- _EXERCISE OBJECTIVE_
All of the records need to be retyped exactly, with no line dropped.

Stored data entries
· · · · · · ·
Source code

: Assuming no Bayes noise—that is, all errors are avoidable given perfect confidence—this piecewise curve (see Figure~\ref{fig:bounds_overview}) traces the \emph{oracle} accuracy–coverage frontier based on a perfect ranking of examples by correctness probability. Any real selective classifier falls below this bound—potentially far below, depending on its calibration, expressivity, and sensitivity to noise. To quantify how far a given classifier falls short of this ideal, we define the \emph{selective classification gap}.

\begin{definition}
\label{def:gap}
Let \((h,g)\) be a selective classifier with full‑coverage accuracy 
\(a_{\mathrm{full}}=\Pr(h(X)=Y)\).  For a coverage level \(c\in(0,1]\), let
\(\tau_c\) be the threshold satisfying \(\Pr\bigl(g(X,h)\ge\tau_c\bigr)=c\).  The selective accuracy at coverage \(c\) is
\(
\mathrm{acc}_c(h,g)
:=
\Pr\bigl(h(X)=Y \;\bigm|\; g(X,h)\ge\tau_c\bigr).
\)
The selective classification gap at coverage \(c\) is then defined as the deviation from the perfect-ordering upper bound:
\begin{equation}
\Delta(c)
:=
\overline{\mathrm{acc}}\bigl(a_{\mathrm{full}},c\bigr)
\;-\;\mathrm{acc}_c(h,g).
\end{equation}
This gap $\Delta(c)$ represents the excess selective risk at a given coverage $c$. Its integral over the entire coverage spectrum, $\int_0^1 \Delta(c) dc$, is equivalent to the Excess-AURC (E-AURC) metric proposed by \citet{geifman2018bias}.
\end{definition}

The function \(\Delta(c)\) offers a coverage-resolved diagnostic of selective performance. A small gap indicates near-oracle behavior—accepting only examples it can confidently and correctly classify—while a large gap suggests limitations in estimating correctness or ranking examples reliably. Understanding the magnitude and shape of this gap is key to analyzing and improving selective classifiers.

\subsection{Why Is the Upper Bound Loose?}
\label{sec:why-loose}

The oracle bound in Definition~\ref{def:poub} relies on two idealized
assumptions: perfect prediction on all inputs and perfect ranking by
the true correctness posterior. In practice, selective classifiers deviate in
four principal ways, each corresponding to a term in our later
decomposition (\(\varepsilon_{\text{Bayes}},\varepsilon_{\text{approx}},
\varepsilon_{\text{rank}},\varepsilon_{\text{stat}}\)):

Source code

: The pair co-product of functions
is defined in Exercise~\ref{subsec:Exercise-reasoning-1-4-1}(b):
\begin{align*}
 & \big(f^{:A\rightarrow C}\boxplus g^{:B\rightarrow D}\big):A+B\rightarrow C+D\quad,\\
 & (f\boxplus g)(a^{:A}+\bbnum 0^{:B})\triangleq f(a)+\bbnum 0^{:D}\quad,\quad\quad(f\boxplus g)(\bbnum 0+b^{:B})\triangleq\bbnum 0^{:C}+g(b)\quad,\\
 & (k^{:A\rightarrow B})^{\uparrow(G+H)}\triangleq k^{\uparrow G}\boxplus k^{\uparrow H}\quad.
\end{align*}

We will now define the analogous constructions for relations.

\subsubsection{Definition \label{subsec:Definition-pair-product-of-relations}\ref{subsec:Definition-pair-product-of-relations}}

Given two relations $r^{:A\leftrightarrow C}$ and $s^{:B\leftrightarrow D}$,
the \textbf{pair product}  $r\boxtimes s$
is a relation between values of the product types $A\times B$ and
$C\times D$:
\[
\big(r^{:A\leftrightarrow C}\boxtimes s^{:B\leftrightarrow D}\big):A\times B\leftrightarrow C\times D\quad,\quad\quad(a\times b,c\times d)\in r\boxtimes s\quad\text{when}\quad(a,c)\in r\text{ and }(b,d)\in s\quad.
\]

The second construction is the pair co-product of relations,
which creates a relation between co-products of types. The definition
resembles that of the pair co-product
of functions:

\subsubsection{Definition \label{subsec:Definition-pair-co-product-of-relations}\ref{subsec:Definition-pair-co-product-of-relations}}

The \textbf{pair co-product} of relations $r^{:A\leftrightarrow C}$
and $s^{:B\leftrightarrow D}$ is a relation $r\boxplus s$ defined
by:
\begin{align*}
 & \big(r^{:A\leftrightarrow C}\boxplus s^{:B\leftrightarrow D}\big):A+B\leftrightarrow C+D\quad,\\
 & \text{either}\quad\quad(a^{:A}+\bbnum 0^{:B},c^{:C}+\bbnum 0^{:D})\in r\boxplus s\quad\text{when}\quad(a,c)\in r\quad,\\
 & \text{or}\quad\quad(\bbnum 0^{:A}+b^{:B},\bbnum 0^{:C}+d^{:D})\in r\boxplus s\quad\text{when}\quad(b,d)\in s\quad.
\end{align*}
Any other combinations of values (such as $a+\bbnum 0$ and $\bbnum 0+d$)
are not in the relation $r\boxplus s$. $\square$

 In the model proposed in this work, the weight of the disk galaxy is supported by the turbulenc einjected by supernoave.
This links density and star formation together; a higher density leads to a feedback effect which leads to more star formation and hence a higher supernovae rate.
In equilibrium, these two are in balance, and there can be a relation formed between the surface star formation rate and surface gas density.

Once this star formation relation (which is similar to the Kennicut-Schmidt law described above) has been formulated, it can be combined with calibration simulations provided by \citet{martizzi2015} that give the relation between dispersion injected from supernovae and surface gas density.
· · · · · · ·
- _WRITTEN SOLUTION_
Source code

: Assuming no Bayes noise—that is, all errors are avoidable given perfect confidence—this piecewise curve (see Figure~\ref{fig:bounds_overview}) traces the \emph{oracle} accuracy–coverage frontier based on a perfect ranking of examples by correctness probability. Any real selective classifier falls below this bound—potentially far below, depending on its calibration, expressivity, and sensitivity to noise. To quantify how far a given classifier falls short of this ideal, we define the \emph{selective classification gap}.

\begin{definition}
\label{def:gap}
Let \((h,g)\) be a selective classifier with full‑coverage accuracy 
\(a_{\mathrm{full}}=\Pr(h(X)=Y)\).  For a coverage level \(c\in(0,1]\), let
\(\tau_c\) be the threshold satisfying \(\Pr\bigl(g(X,h)\ge\tau_c\bigr)=c\).  The selective accuracy at coverage \(c\) is
\(
\mathrm{acc}_c(h,g)
:=
\Pr\bigl(h(X)=Y \;\bigm|\; g(X,h)\ge\tau_c\bigr).
\)
The selective classification gap at coverage \(c\) is then defined as the deviation from the perfect-ordering upper bound:
\begin{equation}
\Delta(c)
:=
\overline{\mathrm{acc}}\bigl(a_{\mathrm{full}},c\bigr)
\;-\;\mathrm{acc}_c(h,g).
\end{equation}
This gap $\Delta(c)$ represents the excess selective risk at a given coverage $c$. Its integral over the entire coverage spectrum, $\int_0^1 \Delta(c) dc$, is equivalent to the Excess-AURC (E-AURC) metric proposed by \citet{geifman2018bias}.
\end{definition}

The function \(\Delta(c)\) offers a coverage-resolved diagnostic of selective performance. A small gap indicates near-oracle behavior—accepting only examples it can confidently and correctly classify—while a large gap suggests limitations in estimating correctness or ranking examples reliably. Understanding the magnitude and shape of this gap is key to analyzing and improving selective classifiers.

\subsection{Why Is the Upper Bound Loose?}
\label{sec:why-loose}

The oracle bound in Definition~\ref{def:poub} relies on two idealized
assumptions: perfect prediction on all inputs and perfect ranking by
the true correctness posterior. In practice, selective classifiers deviate in
four principal ways, each corresponding to a term in our later
decomposition (\(\varepsilon_{\text{Bayes}},\varepsilon_{\text{approx}},
\varepsilon_{\text{rank}},\varepsilon_{\text{stat}}\)):

Source code

: The pair co-product of functions
is defined in Exercise~\ref{subsec:Exercise-reasoning-1-4-1}(b):
\begin{align*}
 & \big(f^{:A\rightarrow C}\boxplus g^{:B\rightarrow D}\big):A+B\rightarrow C+D\quad,\\
 & (f\boxplus g)(a^{:A}+\bbnum 0^{:B})\triangleq f(a)+\bbnum 0^{:D}\quad,\quad\quad(f\boxplus g)(\bbnum 0+b^{:B})\triangleq\bbnum 0^{:C}+g(b)\quad,\\
 & (k^{:A\rightarrow B})^{\uparrow(G+H)}\triangleq k^{\uparrow G}\boxplus k^{\uparrow H}\quad.
\end{align*}

We will now define the analogous constructions for relations.

\subsubsection{Definition \label{subsec:Definition-pair-product-of-relations}\ref{subsec:Definition-pair-product-of-relations}}

Given two relations $r^{:A\leftrightarrow C}$ and $s^{:B\leftrightarrow D}$,
the \textbf{pair product}  $r\boxtimes s$
is a relation between values of the product types $A\times B$ and
$C\times D$:
\[
\big(r^{:A\leftrightarrow C}\boxtimes s^{:B\leftrightarrow D}\big):A\times B\leftrightarrow C\times D\quad,\quad\quad(a\times b,c\times d)\in r\boxtimes s\quad\text{when}\quad(a,c)\in r\text{ and }(b,d)\in s\quad.
\]

The second construction is the pair co-product of relations,
which creates a relation between co-products of types. The definition
resembles that of the pair co-product
of functions:

\subsubsection{Definition \label{subsec:Definition-pair-co-product-of-relations}\ref{subsec:Definition-pair-co-product-of-relations}}

The \textbf{pair co-product} of relations $r^{:A\leftrightarrow C}$
and $s^{:B\leftrightarrow D}$ is a relation $r\boxplus s$ defined
by:
\begin{align*}
 & \big(r^{:A\leftrightarrow C}\boxplus s^{:B\leftrightarrow D}\big):A+B\leftrightarrow C+D\quad,\\
 & \text{either}\quad\quad(a^{:A}+\bbnum 0^{:B},c^{:C}+\bbnum 0^{:D})\in r\boxplus s\quad\text{when}\quad(a,c)\in r\quad,\\
 & \text{or}\quad\quad(\bbnum 0^{:A}+b^{:B},\bbnum 0^{:C}+d^{:D})\in r\boxplus s\quad\text{when}\quad(b,d)\in s\quad.
\end{align*}
Any other combinations of values (such as $a+\bbnum 0$ and $\bbnum 0+d$)
are not in the relation $r\boxplus s$. $\square$

 In the model proposed in this work, the weight of the disk galaxy is supported by the turbulenc einjected by supernoave.
This links density and star formation together; a higher density leads to a feedback effect which leads to more star formation and hence a higher supernovae rate.
In equilibrium, these two are in balance, and there can be a relation formed between the surface star formation rate and surface gas density.

Once this star formation relation (which is similar to the Kennicut-Schmidt law described above) has been formulated, it can be combined with calibration simulations provided by \citet{martizzi2015} that give the relation between dispersion injected from supernovae and surface gas density.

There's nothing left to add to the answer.